Updated October 11, 2012, 12:55 p.m. ET
LONDON—Royal Dutch Shell RDSA +0.28% PLC Thursday appeared in court in the Netherlands for the first time over the actions of one of its foreign subsidiaries, facing compensation claims for environmental damage from oil spills in Nigeria.
The case could set a legal precedent over how Dutch companies are held responsible for the actions of their foreign subsidiaries.
The suit has been brought by environmental group Friends of the Earth Netherlands and four Nigerian farmers, who are seeking compensation over claims that oil spills from Shell pipelines in Nigeria have damaged their livelihood. They also say they want the Anglo-Dutch oil company, headquartered in The Hague, to complete a cleanup of the spills.
Shell argues that the three oil spills in question were caused by sabotage of pipelines and as such it isn’t liable to pay compensation. A spokesman for the company said its Nigerian subsidiary has cleaned up the pollution at the three locations and that this has been certified by the Nigerian authorities.
The case is important because it is the first time a Dutch multinational is being sued in the Netherlands over the actions of an overseas subsidiary. It could set an important legal precedent, said Channa Samkalden, a lawyer at law firm Bohler, which is representing the Nigerian farmers.
“If the verdict of the Dutch court turns out to be beneficial for my clients, a major precedent will be set,” in relation to how companies are held legally responsible in the Netherlands for the actions of international subsidiaries, said Ms. Samkalden.
The verdict will be delivered Jan. 13, 2013.
The oil spills at Oruma, Goi and Ikot Ada Udo in the Niger Delta took place between 2004 and 2007. The total amount of oil spilled in all three incidents combined was about 1,100 barrels.
In addition to demands of a more thorough clean up of the spill site, Friends of the Earth is asking the judge to rule that Shell must improve maintenance and safety of its Nigerian pipelines, some of which are decades old.

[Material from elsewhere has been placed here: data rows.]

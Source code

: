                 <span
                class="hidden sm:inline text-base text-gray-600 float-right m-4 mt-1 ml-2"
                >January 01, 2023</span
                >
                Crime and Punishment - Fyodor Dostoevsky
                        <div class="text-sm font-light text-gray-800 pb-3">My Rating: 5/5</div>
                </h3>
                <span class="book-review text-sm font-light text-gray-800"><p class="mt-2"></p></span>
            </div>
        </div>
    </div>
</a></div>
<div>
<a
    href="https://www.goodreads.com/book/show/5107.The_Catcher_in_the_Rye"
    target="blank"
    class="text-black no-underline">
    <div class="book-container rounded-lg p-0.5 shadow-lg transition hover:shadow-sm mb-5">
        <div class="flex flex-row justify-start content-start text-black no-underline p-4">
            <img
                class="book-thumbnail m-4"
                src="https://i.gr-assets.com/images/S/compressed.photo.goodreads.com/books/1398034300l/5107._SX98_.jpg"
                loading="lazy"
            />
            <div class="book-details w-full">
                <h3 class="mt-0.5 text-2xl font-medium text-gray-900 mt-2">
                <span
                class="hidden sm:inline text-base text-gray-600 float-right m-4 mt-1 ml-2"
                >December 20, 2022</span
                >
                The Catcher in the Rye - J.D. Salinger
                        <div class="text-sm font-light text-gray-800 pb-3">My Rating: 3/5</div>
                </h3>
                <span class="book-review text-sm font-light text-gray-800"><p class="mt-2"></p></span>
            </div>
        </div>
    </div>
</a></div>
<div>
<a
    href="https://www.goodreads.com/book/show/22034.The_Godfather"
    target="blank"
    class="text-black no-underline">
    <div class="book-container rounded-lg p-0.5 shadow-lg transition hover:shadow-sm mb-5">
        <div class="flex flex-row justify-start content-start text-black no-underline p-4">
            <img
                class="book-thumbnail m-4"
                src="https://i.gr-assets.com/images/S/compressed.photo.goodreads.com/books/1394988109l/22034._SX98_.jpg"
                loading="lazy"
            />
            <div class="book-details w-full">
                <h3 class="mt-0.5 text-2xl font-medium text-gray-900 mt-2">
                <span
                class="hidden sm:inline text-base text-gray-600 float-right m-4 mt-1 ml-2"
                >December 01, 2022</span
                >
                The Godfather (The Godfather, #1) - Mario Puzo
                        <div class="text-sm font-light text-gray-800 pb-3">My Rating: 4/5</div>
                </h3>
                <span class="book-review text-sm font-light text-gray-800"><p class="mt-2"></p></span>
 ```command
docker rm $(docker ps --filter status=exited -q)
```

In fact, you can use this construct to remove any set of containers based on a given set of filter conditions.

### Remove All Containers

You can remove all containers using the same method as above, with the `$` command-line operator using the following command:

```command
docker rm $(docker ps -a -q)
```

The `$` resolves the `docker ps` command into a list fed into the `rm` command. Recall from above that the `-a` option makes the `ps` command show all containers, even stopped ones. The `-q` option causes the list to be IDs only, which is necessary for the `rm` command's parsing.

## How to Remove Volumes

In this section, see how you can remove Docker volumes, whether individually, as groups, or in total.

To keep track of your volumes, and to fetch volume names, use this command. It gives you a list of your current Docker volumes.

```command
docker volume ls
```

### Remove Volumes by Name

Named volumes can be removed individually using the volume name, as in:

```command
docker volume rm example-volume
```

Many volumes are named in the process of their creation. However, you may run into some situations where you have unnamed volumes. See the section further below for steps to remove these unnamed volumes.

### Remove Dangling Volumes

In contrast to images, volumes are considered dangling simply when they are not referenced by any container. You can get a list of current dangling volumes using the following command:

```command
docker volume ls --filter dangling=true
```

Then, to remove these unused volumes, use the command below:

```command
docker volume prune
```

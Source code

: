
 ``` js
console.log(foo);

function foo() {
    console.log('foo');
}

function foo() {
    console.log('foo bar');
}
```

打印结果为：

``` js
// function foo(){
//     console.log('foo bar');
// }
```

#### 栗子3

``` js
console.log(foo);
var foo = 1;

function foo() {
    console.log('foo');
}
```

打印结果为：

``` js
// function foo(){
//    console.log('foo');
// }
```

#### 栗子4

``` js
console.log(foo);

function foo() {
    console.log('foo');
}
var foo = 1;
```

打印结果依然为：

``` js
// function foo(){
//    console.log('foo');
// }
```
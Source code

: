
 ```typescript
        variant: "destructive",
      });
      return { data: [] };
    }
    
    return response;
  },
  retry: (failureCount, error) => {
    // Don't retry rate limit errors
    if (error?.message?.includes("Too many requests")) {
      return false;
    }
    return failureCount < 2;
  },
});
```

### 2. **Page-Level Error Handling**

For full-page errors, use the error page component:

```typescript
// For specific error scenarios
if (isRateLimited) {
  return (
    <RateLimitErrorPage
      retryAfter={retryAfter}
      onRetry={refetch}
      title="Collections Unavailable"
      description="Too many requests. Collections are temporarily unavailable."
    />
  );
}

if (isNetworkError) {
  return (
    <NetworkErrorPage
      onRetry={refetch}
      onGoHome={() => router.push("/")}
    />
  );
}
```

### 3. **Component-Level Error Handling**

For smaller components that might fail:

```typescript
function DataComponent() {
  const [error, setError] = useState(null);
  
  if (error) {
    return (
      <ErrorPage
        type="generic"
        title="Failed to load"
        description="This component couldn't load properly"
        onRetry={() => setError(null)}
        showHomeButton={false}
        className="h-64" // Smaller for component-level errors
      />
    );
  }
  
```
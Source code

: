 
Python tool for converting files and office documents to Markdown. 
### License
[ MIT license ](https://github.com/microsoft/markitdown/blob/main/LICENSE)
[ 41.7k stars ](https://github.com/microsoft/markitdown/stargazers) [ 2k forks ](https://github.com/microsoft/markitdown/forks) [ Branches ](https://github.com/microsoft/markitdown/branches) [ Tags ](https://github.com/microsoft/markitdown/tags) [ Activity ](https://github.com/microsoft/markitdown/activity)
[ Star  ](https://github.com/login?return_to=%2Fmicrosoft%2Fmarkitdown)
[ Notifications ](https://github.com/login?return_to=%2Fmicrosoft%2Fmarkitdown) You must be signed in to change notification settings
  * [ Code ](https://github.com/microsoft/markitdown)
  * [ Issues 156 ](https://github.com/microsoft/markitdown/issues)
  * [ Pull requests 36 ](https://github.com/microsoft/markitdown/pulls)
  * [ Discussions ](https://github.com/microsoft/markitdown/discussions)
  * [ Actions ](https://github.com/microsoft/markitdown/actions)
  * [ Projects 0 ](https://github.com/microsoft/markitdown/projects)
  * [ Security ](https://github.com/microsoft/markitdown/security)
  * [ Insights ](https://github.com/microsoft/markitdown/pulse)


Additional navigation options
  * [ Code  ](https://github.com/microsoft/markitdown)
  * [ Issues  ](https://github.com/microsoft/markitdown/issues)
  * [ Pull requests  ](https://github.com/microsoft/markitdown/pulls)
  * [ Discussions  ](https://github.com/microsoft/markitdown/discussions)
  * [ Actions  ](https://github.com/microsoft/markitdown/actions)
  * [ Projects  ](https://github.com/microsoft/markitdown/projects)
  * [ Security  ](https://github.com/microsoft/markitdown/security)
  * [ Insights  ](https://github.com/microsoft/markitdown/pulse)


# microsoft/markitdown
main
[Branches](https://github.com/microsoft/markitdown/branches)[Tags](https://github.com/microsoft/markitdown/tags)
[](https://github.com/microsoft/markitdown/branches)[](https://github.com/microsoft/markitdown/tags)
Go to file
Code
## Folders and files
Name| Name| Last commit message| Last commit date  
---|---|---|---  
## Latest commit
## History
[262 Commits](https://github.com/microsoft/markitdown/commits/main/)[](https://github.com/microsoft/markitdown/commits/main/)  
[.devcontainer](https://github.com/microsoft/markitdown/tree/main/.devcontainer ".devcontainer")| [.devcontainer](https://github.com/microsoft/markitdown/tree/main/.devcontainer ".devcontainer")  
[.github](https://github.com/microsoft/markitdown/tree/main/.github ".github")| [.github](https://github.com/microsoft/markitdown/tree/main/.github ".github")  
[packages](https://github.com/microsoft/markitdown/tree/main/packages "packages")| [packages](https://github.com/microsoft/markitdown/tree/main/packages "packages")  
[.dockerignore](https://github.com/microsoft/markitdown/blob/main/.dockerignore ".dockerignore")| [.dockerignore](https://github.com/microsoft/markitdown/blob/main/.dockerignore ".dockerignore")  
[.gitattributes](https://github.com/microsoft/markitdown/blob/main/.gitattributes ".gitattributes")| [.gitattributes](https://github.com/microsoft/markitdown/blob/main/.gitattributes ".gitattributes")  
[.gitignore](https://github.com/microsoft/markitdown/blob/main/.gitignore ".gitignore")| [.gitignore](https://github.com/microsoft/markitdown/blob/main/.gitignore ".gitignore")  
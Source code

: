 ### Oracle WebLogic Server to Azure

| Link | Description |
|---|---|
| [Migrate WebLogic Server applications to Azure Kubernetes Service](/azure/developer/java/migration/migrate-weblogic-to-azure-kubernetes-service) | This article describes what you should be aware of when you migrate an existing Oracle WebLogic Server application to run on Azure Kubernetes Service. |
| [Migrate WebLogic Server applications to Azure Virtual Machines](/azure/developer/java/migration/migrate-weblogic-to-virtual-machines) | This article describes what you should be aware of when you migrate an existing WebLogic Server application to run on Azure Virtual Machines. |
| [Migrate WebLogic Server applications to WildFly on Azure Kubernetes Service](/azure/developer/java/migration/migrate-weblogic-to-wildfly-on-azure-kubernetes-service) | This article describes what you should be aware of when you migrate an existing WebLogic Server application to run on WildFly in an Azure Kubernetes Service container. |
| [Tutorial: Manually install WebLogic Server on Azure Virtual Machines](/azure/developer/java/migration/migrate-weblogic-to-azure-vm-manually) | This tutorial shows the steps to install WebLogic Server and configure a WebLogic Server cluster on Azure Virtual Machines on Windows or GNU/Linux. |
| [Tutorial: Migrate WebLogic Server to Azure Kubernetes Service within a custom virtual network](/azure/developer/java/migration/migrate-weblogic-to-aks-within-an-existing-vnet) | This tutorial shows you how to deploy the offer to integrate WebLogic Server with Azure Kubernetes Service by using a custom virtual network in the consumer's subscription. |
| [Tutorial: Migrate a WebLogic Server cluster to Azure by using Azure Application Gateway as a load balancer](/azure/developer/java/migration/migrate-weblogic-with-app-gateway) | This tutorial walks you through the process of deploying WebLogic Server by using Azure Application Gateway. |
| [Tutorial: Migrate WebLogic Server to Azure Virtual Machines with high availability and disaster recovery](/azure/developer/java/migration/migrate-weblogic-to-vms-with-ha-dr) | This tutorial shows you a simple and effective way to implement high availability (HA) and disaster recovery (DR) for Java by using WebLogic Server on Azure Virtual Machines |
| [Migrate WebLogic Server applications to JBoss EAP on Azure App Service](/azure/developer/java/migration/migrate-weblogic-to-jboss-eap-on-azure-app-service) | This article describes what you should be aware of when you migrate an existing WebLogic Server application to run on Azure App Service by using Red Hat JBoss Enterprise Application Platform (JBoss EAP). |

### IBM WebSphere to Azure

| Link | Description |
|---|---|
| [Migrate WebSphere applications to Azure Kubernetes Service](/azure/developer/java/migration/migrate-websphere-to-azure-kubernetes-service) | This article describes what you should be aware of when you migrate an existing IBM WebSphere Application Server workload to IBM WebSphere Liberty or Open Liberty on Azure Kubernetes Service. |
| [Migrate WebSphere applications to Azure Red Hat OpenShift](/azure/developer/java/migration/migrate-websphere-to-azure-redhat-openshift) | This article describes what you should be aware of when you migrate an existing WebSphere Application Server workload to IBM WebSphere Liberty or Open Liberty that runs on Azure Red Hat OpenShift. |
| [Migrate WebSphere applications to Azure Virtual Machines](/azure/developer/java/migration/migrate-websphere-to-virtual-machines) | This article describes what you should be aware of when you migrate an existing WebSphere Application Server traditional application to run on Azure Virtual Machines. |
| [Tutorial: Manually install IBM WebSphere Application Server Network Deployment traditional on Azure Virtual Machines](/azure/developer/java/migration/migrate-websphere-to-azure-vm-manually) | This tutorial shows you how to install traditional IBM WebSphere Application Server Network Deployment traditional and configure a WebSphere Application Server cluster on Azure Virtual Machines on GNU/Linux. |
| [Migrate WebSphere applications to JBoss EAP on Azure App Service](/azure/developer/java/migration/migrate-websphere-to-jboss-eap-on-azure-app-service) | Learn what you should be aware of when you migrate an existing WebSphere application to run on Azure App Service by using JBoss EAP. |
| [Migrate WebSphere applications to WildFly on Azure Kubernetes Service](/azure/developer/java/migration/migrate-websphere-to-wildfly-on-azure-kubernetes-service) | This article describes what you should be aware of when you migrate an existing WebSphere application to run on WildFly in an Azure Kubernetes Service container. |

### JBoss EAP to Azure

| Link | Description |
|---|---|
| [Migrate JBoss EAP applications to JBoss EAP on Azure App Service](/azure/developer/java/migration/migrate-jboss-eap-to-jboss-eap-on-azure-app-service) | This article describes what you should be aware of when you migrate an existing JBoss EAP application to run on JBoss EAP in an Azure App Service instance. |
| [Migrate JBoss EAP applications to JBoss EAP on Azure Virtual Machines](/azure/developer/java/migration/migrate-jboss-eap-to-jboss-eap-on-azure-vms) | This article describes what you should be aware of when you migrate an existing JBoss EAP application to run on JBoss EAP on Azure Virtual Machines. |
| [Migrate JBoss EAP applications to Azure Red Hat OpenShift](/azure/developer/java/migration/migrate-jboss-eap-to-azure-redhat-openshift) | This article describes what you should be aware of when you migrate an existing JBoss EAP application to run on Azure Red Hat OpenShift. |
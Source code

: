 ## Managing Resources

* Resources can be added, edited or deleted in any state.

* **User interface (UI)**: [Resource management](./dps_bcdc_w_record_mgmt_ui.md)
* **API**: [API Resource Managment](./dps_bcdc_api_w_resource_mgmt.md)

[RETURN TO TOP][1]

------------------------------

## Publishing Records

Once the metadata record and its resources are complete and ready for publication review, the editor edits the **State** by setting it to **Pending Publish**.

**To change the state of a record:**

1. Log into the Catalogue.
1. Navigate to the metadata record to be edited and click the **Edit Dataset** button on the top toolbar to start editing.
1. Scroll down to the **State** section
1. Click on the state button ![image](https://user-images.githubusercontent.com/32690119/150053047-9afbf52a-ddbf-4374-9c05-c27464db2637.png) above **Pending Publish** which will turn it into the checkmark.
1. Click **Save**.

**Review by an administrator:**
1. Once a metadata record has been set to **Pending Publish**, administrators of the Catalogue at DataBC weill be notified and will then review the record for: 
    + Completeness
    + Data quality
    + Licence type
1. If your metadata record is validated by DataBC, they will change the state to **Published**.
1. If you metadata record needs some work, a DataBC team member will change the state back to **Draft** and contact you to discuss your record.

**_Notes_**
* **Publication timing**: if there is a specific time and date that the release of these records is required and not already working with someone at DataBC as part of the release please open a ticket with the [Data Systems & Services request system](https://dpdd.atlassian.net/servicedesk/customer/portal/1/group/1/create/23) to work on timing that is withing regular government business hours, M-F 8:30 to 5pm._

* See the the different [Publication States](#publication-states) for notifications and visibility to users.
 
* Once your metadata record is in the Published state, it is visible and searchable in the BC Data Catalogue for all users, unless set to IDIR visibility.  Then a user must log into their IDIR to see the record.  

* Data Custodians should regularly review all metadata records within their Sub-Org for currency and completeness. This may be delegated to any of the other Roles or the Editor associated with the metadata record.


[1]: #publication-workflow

Shell said a joint investigation found that sabotage was the cause of the spills in each of the three cases. In the first case a hole had been bored into the pipeline, in the second it had been cut with a hacksaw and in the third a valve had been manually opened, the investigation found. The joint investigation team included members of the local community, local authorities and Shell.
Pipelines are commonly tapped in Nigeria to steal the oil inside. Many parts of the Niger Delta have a thriving trade in oil stolen this way, known locally as “bunkering”. A report by the United Nations Office on Drugs and Crime in 2009 estimated as much as 150,000 barrels of oil a day were being stolen in that manner.
The local environmental damage in the Niger Delta from oil spills is well documented. A 2011 report from the U.N. Environment Program, which was funded by Shell, said cleaning up the damage caused by more than 50 years of oil production in one part of the vast Niger Delta would require $1 billion of spending in the first five years.
Shell has said the vast majority of the pollution in its Nigeria operations in recent years has been caused by oil theft and militant attacks. Around 1.6 thousand metric tons of oil were spilled into the Niger Delta in 2011 as a direct result of sabotage or theft, three quarters of total onshore spills, Shell said in its annual sustainability report.
Friends of the Earth Netherlands said that the videos and photographs from the joint investigation into the oil spills at Oruma, Goi and Ikot Ada Udo don’t provide incontrovertible evidence of sabotage in all three cases.